Buffy the Vampire Slayer: Play With Fire is a trade paperback from the UK collecting comic stories based on the Buffy television series.

Story description

General Synopsis

A fight involving Xander at school is broken up by a huge scorpion. A new range of dolls turn out to be demonic. And Oz turns from cuteness to raving wolf. These are just some of the mini-stories found in this collection, which includes:

Dark Horse/Wizard #1/2 special

This story focuses on Xander. He is pushed around at School, Xander stands up to the challenge and later literally faces his demon.

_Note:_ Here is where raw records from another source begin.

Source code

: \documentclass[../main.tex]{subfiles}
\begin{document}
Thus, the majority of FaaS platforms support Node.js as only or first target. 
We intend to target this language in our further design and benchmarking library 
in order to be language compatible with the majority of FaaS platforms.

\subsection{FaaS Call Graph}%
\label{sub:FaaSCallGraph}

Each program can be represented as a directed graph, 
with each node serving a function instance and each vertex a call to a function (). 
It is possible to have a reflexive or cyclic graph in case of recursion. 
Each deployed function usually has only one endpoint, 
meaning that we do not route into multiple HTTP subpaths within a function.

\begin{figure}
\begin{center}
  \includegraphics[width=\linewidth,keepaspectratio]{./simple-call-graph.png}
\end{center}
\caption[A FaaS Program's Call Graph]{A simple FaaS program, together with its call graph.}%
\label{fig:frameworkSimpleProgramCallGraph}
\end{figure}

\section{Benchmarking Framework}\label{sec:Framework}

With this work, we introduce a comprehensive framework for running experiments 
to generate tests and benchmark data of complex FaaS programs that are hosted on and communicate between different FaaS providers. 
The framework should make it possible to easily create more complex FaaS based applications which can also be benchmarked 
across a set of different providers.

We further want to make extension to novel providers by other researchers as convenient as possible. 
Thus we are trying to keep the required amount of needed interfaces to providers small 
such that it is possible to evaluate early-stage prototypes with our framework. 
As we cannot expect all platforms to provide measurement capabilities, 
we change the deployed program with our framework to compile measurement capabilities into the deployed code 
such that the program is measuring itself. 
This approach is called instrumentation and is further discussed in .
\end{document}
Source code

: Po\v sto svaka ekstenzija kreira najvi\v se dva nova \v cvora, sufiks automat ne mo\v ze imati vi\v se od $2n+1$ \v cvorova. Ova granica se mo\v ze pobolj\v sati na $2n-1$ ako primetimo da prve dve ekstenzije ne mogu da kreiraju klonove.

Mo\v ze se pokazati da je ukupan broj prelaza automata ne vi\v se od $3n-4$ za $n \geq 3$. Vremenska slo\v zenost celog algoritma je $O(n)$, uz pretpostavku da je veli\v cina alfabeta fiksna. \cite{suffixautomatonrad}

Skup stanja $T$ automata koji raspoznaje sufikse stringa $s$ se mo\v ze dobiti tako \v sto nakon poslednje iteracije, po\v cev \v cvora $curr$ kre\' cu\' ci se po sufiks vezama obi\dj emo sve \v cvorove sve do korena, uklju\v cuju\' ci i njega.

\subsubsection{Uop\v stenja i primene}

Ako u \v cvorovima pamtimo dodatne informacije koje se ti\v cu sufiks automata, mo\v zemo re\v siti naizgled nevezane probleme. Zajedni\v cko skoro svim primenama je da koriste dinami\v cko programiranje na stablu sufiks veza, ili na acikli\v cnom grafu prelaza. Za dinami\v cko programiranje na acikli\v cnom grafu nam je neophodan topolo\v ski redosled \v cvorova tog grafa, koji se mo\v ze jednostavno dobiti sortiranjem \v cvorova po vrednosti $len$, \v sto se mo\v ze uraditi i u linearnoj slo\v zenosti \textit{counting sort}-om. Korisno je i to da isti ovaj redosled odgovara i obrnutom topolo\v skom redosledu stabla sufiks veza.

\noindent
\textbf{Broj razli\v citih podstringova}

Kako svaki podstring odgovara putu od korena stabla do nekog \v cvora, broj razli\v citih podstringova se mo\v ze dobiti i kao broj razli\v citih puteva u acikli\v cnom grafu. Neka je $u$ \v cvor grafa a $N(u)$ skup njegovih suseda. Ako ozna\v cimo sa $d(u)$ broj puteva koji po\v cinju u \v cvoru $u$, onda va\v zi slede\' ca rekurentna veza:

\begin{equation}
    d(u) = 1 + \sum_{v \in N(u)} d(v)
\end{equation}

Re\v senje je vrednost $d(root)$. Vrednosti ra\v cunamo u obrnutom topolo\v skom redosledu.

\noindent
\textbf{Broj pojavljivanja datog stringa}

Collected together a number of rarer Buffy comic stories previously printed in TV Guide, Dark Horse Extra, Wizard 1/2 Buffy the Vampire Slayer, and the Buffy Annual 1999.

The Dark Horse/Wizard #1/2 special limited edition comic book was presented by Dark Horse Comics and Wizard Magazine and came with a certificate of authenticity.

Continuity
Supposed to be set in early Buffy Season 3.

Canonical issues

Buffy comics such as this one are not usually considered by fans as canonical. Some fans consider them stories from the imaginations of authors and artists, while other fans consider them as taking place in an alternative fictional reality. However unlike fan fiction, overviews summarising their story, written early in the writing process, were 'approved' by both Fox and Joss Whedon (or his office), and the books were therefore later published as officially Buffy merchandise.